簾 満月「バスの助手席」

歩き旅や鉄道旅行のこと
そして遊び、生活のこと
見たまま、聞いたまま、
食べたまま、書いてます。

富田の焼き蛤(東海道歩き旅・伊勢の国)

2023-02-08 | Weblog
 街道筋に「富田の焼き蛤」と言う説明板が掲げられていた。
それによると元々「焼き蛤」は、先ほど通り過ぎてきた小向(おぶけ)
から、ここ富田にかけての郷土料理である。
 明治維新の折にも明治天皇がこの地の酒造家・広瀬家で暫し休憩され、
ご賞味されたそうだ。





 また「東海道名所図会」など、当時の道中記(案内書)でも、桑名の
名物としては取り上げてはいなかったが、富田が桑名藩領であったこと
から、いつしか桑名名物として定着した。
「焼き蛤」というと、反射的に桑名を思い浮かべるがどうやらそれは間
違いで、この辺りが本場らしい。





 「♪桑名の殿さん 時雨で 茶々漬け・・・♪」
という唄があるくらいだから、昔も今も桑名はどちらかと言えば加工さ
れた佃煮の、「時雨蛤」が中心のようだ。

 一方『富田の焼き蛤』を詠んだ「蛤の焼かれて鳴くやホトトギス」の
有名な句もある。
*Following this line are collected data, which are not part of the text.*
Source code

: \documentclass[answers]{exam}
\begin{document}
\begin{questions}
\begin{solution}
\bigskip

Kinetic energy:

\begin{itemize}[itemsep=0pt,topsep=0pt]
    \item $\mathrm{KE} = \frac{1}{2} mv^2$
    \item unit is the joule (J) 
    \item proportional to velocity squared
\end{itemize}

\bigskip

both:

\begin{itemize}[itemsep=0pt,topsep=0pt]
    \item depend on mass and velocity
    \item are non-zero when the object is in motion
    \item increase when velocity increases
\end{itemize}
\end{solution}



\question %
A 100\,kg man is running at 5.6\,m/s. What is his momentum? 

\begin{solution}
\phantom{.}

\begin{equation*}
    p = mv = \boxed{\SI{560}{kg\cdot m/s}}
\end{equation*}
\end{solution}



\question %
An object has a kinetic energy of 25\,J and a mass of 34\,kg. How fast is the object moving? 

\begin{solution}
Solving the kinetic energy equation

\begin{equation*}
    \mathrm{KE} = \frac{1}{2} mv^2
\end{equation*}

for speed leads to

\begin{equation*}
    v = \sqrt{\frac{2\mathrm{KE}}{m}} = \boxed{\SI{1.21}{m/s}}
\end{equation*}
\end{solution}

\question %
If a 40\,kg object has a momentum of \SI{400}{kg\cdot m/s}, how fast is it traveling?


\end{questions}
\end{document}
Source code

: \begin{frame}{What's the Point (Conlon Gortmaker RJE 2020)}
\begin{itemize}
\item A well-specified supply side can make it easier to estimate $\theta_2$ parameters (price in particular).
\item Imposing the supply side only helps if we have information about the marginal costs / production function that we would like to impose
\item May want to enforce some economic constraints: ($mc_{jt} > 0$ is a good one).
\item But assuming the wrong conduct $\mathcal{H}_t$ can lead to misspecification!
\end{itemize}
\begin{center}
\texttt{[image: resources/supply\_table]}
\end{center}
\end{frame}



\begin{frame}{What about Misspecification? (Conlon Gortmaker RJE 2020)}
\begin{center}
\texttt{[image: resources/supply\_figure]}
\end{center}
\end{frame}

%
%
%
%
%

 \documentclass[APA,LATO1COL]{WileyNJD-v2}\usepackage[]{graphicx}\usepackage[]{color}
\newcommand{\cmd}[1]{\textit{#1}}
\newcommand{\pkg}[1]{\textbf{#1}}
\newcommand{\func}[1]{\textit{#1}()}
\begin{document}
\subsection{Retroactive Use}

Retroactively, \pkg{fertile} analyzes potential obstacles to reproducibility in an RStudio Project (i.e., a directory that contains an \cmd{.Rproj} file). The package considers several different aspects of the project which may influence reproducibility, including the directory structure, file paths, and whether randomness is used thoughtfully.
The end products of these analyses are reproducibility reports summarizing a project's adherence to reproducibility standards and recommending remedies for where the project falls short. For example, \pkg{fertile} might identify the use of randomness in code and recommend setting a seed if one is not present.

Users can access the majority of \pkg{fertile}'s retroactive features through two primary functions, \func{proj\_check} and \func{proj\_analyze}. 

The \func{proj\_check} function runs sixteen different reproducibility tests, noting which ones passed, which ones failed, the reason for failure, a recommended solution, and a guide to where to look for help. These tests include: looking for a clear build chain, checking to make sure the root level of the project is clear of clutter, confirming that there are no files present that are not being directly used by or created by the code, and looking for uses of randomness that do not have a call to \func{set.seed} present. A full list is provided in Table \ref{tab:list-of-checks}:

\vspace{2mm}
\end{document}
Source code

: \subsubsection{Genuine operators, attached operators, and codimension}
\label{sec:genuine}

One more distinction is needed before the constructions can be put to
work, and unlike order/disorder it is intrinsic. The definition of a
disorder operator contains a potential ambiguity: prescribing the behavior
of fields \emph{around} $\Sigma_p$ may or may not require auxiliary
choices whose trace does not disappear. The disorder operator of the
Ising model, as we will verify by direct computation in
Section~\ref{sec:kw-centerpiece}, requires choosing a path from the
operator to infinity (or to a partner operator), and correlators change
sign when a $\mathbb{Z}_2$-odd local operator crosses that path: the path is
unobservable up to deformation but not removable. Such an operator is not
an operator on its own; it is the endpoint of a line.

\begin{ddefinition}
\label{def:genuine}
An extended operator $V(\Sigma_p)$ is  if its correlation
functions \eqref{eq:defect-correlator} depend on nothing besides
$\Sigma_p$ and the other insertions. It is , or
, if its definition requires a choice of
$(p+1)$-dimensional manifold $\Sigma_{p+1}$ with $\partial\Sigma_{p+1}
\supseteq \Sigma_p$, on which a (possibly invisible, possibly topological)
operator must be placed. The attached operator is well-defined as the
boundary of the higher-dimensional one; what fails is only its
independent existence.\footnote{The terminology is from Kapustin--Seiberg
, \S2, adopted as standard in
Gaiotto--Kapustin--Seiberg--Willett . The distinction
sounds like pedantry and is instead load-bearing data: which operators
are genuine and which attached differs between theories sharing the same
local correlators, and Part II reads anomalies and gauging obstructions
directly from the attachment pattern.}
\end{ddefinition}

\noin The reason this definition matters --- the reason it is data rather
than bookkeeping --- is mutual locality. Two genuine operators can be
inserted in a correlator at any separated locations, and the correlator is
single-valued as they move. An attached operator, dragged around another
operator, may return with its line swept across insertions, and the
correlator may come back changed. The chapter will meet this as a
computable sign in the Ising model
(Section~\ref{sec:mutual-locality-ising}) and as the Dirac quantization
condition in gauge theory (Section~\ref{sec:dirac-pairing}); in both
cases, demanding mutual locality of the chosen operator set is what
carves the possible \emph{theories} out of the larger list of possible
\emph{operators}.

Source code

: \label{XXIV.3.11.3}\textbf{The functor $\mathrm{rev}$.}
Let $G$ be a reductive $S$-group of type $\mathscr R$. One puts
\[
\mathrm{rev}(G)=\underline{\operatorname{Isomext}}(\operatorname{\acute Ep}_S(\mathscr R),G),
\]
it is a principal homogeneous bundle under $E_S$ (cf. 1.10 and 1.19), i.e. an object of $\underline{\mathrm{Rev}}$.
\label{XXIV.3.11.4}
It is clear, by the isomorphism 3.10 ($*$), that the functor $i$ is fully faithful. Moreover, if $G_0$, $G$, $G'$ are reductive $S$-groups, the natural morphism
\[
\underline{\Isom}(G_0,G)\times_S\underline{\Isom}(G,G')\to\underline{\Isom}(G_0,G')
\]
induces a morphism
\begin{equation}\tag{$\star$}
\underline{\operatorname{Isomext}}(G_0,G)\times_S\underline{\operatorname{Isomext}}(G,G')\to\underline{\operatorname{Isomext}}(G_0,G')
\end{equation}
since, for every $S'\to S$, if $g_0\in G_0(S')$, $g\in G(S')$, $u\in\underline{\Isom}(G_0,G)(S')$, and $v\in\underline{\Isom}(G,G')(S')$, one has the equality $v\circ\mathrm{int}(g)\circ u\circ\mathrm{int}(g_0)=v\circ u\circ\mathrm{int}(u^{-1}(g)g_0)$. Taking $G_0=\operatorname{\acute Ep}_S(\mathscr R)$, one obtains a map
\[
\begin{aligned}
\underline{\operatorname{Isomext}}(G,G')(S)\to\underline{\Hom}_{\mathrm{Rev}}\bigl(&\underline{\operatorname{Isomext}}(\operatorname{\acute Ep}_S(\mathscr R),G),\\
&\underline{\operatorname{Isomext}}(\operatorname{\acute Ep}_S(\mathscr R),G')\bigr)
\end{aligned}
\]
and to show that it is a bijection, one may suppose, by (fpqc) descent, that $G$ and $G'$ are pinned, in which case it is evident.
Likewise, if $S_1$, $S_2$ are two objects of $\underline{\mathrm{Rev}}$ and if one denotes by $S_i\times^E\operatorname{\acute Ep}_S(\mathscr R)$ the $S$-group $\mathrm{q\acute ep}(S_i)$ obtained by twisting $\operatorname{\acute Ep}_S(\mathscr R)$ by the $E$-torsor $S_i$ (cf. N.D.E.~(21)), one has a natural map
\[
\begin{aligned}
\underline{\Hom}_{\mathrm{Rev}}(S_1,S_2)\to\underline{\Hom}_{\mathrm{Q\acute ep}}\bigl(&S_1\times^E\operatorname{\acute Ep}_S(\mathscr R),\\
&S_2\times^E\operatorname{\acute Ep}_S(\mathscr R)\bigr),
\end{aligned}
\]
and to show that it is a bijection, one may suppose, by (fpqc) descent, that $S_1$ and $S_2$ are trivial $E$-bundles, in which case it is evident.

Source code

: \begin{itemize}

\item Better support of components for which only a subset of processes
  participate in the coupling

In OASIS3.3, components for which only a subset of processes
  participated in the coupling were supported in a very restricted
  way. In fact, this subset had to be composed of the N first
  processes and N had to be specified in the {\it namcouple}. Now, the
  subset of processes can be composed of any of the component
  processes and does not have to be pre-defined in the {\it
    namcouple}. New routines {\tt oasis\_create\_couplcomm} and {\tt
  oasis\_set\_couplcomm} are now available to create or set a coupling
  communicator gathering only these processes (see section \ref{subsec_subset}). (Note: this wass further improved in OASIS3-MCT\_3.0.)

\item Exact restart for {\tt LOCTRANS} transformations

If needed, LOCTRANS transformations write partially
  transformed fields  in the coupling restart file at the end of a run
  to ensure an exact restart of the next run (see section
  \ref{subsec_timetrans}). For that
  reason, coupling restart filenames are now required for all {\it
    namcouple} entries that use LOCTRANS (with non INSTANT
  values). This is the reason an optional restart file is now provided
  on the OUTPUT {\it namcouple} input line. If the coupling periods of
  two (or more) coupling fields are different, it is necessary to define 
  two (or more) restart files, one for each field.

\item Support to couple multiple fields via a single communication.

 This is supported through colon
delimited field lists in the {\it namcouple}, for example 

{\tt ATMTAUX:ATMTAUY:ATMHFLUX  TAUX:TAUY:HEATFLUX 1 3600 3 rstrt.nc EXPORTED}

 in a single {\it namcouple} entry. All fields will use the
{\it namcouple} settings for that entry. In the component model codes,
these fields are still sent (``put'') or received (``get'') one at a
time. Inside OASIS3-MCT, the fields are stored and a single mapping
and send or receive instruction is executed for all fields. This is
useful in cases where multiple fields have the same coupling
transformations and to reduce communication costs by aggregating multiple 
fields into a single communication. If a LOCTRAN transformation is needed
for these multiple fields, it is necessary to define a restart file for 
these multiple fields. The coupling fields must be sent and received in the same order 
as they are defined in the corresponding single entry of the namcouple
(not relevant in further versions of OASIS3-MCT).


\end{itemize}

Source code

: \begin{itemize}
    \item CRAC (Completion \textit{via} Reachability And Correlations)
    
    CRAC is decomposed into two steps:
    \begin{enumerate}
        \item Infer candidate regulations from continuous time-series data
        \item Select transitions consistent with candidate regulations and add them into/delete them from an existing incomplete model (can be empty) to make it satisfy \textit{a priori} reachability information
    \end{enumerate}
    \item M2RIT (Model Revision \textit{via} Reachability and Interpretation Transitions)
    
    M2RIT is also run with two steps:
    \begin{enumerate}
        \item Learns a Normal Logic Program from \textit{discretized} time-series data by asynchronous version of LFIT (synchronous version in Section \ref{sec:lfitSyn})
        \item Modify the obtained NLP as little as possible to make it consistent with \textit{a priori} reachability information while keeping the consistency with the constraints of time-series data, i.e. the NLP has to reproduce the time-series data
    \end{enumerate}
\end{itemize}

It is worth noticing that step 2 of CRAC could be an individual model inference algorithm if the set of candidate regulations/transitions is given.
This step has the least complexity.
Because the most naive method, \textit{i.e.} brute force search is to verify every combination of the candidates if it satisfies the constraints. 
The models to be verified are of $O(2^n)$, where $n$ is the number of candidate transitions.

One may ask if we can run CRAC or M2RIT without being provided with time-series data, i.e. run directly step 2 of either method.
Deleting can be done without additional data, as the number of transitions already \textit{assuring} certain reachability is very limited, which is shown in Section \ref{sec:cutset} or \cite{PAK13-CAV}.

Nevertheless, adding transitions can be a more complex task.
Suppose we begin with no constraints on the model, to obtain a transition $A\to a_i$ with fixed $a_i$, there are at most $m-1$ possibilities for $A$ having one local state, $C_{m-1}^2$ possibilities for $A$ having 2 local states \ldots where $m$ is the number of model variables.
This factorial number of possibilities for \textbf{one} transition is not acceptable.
江戸時代に芭蕉門下十哲の一人、宝井其角が中町の旅
籠・尾張屋の店先で詠んだ句である。

 その当時の句碑は、今も富田浜に記念碑として残されているそうだ。
あの弥次さん喜多さんも「めいぶつの焼き蛤に酒酌み交わし」ている。





 富田の町中を南に向けてすすむと、茂福町のT字路に、「新設用水道
碑」が建っていた。明治の中頃、耕地整理事業による十四川の改修で、
町内に流れる水路がなくなり、田に水が入らなくなった対応で暗渠によ
る水路が造られ、これで生活用水、防火用水として賄った。

 後年に成り国道1号線の開通や、伊勢湾台風時の水害などで暗渠は土
砂に埋まり、壊滅した歴史を伝える碑らしい。